Friday, October 3, 2014

Bible 6: More on Authors

   So last week we looked at actual authors of individual books. We identified two ways of envisioning inspiration, in both of them, the Spirit has a very high degree of control over every word (even every letter). The sole focus, though, is on the (final) written text. Is that all there is to inspiration?

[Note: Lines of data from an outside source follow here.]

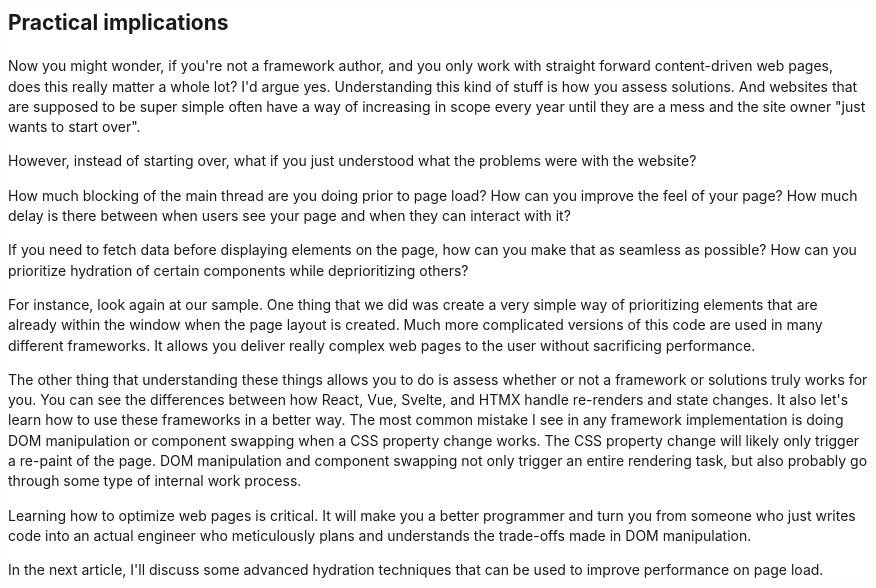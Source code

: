 ## Practical implications

Now you might wonder, if you're not a framework author, and you only work with straight forward content-driven web pages, does this really matter a whole lot? I'd argue yes. Understanding this kind of stuff is how you assess solutions. And websites that are supposed to be super simple often have a way of increasing in scope every year until they are a mess and the site owner "just wants to start over".

However, instead of starting over, what if you just understood what the problems were with the website?

How much blocking of the main thread are you doing prior to page load? How can you improve the feel of your page? How much delay is there between when users see your page and when they can interact with it?

If you need to fetch data before displaying elements on the page, how can you make that as seamless as possible? How can you prioritize hydration of certain components while deprioritizing others?

For instance, look again at our sample. One thing that we did was create a very simple way of prioritizing elements that are already within the window when the page layout is created. Much more complicated versions of this code are used in many different frameworks. It allows you deliver really complex web pages to the user without sacrificing performance.

The other thing that understanding these things allows you to do is assess whether or not a framework or solutions truly works for you. You can see the differences between how React, Vue, Svelte, and HTMX handle re-renders and state changes. It also let's learn how to use these frameworks in a better way. The most common mistake I see in any framework implementation is doing DOM manipulation or component swapping when a CSS property change works. The CSS property change will likely only trigger a re-paint of the page. DOM manipulation and component swapping not only trigger an entire rendering task, but also probably go through some type of internal work process.

Learning how to optimize web pages is critical. It will make you a better programmer and turn you from someone who just writes code into an actual engineer who meticulously plans and understands the trade-offs made in DOM manipulation.

In the next article, I'll discuss some advanced hydration techniques that can be used to improve performance on page load.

3. A third approach broadens and deepens the meaning of 'inspiration' of the individual Biblical book to include far more. Certainly, somebody sat down one day and “finished” our existing text at the end of a process. [A letter may have taken days or weeks or months to compile, other works, especially historical ones, cover centuries.] The final edition is the end of a long process “guided” by God Who is the Ultimate Source and The Author. (Guided could mean totally controlled/”dictated” by Holy Spirit through a human—or—more subtly influenced by Holy Spirit with (a) human(s);and everything in between)
o   Authorship in this case, however, includes God’s controlling presence in events, memory and oral transmission and retransmission of narratives about those events (including reshaping oral tradition in light of ongoing events), written sources (collected sayings or shorter versions). [By analogy it is like what we mean that God created us; a human being from fertilized egg to adult; actively dictating each step; each step having import and value to those who are present at the time.]
§  What happened (events) matters as it is revelatory about God’s real activity. Insight into how He works with us. “Revelation” is (sometimes) the actual event and not just the narrative. [is the written Exodus account really more important than the miracle of the exodus from Egypt?]
§  As different texts were written at different times, words had different meanings. The name of God's people changed (Hebrews, Israelites, Jews). Israel was the nation before the Civil War and the Northern Kingdom afterwards. Satan (the word means "The Adversary") developed over time; in Job he is Heaven's prosecuting attorney, by Jesus' day he is the devil. Gehenna, a valley where child sacrifice took place in Kings, is later a garbage dump, and in Jesus' day an image of Hell—abode of dead and later place of torment for evil dead. The afterlife and resurrection are central in the New Testament, but in the more ancient Old Testament do not occur (which is why conservative, Bible believing Jews like the Sadducees did not believe in it). The Bible itself makes reference to cities which change names and various places/things "which are still there to this day", reflecting different times and settings.
§  The Acts of Apostles indicate some Christians did not know about baptism in Jesus name, but only John's baptism of repentance. They did not know about the Holy Spirit. One can assume that every community had its own, limited materials and  datum of faith. They also had perspectives. Jewish priests in Judah see the Temple differently than northerners. Prophetic voices compete with pro-monarch groups. Wisdom literature, prophetic literature and apocalyptic literature overlap, but one must admit that they have different modes of communication and different agendas to emphasize (partly because of their audiences and context) 
 Historical context matters because what God said “then and there” to “them” must be understood in order to faithfully “interpret” Word of God for “here and now.” (use of analogy, metaphor, simile, etc.; for example texts on Jewish circumcision might be ‘interpreted’ in today’s church as ‘baptism.’) There is a “context” for the Word which must also be considered (as well as a timeless aspect). This is a basis for particular approaches to interpretation.
IN conclusion, something to ponder is the work of the Spirit/Breath/Wind of God (inspiration) in all events, especially the billions of moving parts which came together to produce the Bible.